Instructions to follow: Return all of the data below verbatim and exclude every picture.

--- Input records Enclosed Below ---

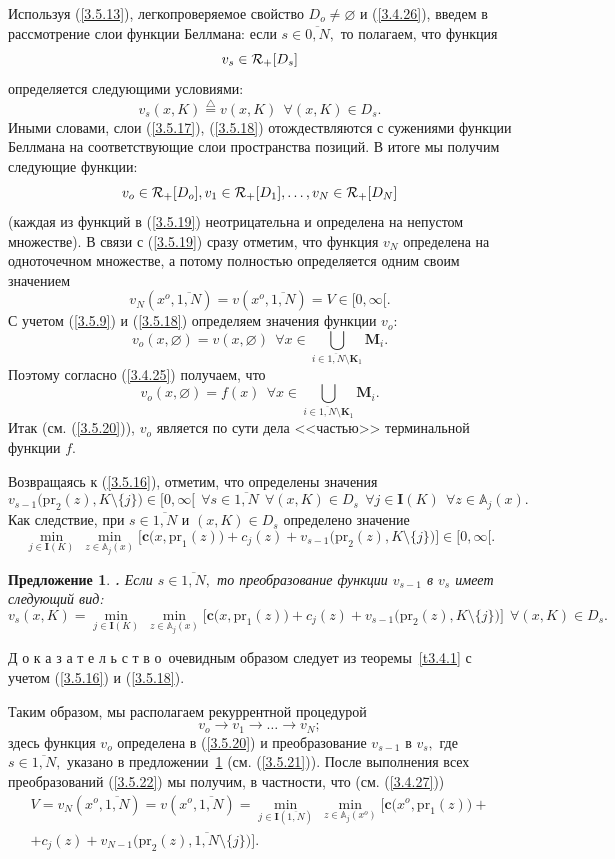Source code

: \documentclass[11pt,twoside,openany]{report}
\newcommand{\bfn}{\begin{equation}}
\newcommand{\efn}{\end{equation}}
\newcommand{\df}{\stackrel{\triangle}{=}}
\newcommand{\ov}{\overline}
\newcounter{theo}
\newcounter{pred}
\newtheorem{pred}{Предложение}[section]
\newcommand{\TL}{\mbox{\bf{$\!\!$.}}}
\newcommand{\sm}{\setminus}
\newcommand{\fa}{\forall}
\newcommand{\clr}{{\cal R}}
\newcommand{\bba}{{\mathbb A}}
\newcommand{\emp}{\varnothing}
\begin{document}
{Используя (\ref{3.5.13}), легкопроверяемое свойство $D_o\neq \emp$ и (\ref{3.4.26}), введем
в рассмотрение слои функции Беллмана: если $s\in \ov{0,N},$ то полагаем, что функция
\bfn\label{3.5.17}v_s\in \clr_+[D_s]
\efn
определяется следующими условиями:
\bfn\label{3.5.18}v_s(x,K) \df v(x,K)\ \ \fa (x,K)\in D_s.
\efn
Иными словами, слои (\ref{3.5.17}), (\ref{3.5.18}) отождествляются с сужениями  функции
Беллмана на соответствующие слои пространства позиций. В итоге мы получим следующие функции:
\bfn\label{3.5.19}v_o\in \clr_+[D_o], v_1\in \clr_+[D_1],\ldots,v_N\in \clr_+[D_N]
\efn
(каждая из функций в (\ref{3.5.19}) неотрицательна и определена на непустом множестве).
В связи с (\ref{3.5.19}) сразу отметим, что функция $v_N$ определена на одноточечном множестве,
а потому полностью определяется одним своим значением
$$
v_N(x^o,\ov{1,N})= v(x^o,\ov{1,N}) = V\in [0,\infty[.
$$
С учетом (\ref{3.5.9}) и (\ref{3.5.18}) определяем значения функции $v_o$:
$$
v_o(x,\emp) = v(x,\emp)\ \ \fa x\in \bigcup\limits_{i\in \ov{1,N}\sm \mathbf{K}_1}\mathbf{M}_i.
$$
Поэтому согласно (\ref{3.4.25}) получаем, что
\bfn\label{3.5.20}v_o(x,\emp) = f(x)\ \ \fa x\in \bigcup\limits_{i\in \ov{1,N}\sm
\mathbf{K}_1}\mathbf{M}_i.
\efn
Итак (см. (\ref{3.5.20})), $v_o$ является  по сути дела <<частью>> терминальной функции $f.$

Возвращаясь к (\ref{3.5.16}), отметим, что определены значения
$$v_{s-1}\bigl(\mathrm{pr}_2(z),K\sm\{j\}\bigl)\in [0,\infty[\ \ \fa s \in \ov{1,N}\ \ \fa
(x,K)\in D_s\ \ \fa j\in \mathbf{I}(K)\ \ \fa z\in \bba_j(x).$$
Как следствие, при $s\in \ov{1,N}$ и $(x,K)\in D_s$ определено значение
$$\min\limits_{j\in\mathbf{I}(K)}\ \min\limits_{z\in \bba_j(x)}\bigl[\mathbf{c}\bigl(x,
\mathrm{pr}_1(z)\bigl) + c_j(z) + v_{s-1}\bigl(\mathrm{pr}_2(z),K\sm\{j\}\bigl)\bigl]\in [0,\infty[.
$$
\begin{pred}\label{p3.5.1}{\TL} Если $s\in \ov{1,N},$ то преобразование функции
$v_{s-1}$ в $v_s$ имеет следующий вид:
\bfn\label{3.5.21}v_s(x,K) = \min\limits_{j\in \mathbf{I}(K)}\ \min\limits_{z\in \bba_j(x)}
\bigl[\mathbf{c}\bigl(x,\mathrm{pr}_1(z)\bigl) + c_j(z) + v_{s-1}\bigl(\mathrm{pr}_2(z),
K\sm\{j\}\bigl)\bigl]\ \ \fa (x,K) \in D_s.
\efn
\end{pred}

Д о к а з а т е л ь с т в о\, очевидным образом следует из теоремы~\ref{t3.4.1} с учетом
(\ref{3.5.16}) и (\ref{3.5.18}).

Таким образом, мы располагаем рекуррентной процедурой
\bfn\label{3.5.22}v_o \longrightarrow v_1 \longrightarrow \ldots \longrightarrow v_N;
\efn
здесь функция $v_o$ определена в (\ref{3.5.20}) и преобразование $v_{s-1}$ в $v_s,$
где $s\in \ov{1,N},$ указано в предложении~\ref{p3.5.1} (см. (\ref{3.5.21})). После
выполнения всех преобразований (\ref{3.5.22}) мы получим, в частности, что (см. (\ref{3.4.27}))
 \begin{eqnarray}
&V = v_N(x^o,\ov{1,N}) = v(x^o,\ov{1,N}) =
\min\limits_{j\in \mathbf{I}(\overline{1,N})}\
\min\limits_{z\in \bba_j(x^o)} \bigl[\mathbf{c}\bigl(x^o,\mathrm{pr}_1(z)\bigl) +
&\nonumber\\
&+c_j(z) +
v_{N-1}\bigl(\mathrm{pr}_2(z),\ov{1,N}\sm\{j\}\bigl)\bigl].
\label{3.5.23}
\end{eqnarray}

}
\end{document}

--- End of Enclosed Input records ---

Your response:
Source code

: \documentclass[11pt,twoside,openany]{report}
\newcommand{\bfn}{\begin{equation}}
\newcommand{\efn}{\end{equation}}
\newcommand{\df}{\stackrel{\triangle}{=}}
\newcommand{\ov}{\overline}
\newcounter{theo}
\newcounter{pred}
\newtheorem{pred}{Предложение}[section]
\newcommand{\TL}{\mbox{\bf{$\!\!$.}}}
\newcommand{\sm}{\setminus}
\newcommand{\fa}{\forall}
\newcommand{\clr}{{\cal R}}
\newcommand{\bba}{{\mathbb A}}
\newcommand{\emp}{\varnothing}
\begin{document}
{Используя (\ref{3.5.13}), легкопроверяемое свойство $D_o\neq \emp$ и (\ref{3.4.26}), введем
в рассмотрение слои функции Беллмана: если $s\in \ov{0,N},$ то полагаем, что функция
\bfn\label{3.5.17}v_s\in \clr_+[D_s]
\efn
определяется следующими условиями:
\bfn\label{3.5.18}v_s(x,K) \df v(x,K)\ \ \fa (x,K)\in D_s.
\efn
Иными словами, слои (\ref{3.5.17}), (\ref{3.5.18}) отождествляются с сужениями  функции
Беллмана на соответствующие слои пространства позиций. В итоге мы получим следующие функции:
\bfn\label{3.5.19}v_o\in \clr_+[D_o], v_1\in \clr_+[D_1],\ldots,v_N\in \clr_+[D_N]
\efn
(каждая из функций в (\ref{3.5.19}) неотрицательна и определена на непустом множестве).
В связи с (\ref{3.5.19}) сразу отметим, что функция $v_N$ определена на одноточечном множестве,
а потому полностью определяется одним своим значением
$$
v_N(x^o,\ov{1,N})= v(x^o,\ov{1,N}) = V\in [0,\infty[.
$$
С учетом (\ref{3.5.9}) и (\ref{3.5.18}) определяем значения функции $v_o$:
$$
v_o(x,\emp) = v(x,\emp)\ \ \fa x\in \bigcup\limits_{i\in \ov{1,N}\sm \mathbf{K}_1}\mathbf{M}_i.
$$
Поэтому согласно (\ref{3.4.25}) получаем, что
\bfn\label{3.5.20}v_o(x,\emp) = f(x)\ \ \fa x\in \bigcup\limits_{i\in \ov{1,N}\sm
\mathbf{K}_1}\mathbf{M}_i.
\efn
Итак (см. (\ref{3.5.20})), $v_o$ является  по сути дела <<частью>> терминальной функции $f.$

Возвращаясь к (\ref{3.5.16}), отметим, что определены значения
$$v_{s-1}\bigl(\mathrm{pr}_2(z),K\sm\{j\}\bigl)\in [0,\infty[\ \ \fa s \in \ov{1,N}\ \ \fa
(x,K)\in D_s\ \ \fa j\in \mathbf{I}(K)\ \ \fa z\in \bba_j(x).$$
Как следствие, при $s\in \ov{1,N}$ и $(x,K)\in D_s$ определено значение
$$\min\limits_{j\in\mathbf{I}(K)}\ \min\limits_{z\in \bba_j(x)}\bigl[\mathbf{c}\bigl(x,
\mathrm{pr}_1(z)\bigl) + c_j(z) + v_{s-1}\bigl(\mathrm{pr}_2(z),K\sm\{j\}\bigl)\bigl]\in [0,\infty[.
$$
\begin{pred}\label{p3.5.1}{\TL} Если $s\in \ov{1,N},$ то преобразование функции
$v_{s-1}$ в $v_s$ имеет следующий вид:
\bfn\label{3.5.21}v_s(x,K) = \min\limits_{j\in \mathbf{I}(K)}\ \min\limits_{z\in \bba_j(x)}
\bigl[\mathbf{c}\bigl(x,\mathrm{pr}_1(z)\bigl) + c_j(z) + v_{s-1}\bigl(\mathrm{pr}_2(z),
K\sm\{j\}\bigl)\bigl]\ \ \fa (x,K) \in D_s.
\efn
\end{pred}

Д о к а з а т е л ь с т в о\, очевидным образом следует из теоремы~\ref{t3.4.1} с учетом
(\ref{3.5.16}) и (\ref{3.5.18}).

Таким образом, мы располагаем рекуррентной процедурой
\bfn\label{3.5.22}v_o \longrightarrow v_1 \longrightarrow \ldots \longrightarrow v_N;
\efn
здесь функция $v_o$ определена в (\ref{3.5.20}) и преобразование $v_{s-1}$ в $v_s,$
где $s\in \ov{1,N},$ указано в предложении~\ref{p3.5.1} (см. (\ref{3.5.21})). После
выполнения всех преобразований (\ref{3.5.22}) мы получим, в частности, что (см. (\ref{3.4.27}))
 \begin{eqnarray}
&V = v_N(x^o,\ov{1,N}) = v(x^o,\ov{1,N}) =
\min\limits_{j\in \mathbf{I}(\overline{1,N})}\
\min\limits_{z\in \bba_j(x^o)} \bigl[\mathbf{c}\bigl(x^o,\mathrm{pr}_1(z)\bigl) +
&\nonumber\\
&+c_j(z) +
v_{N-1}\bigl(\mathrm{pr}_2(z),\ov{1,N}\sm\{j\}\bigl)\bigl].
\label{3.5.23}
\end{eqnarray}

}
\end{document}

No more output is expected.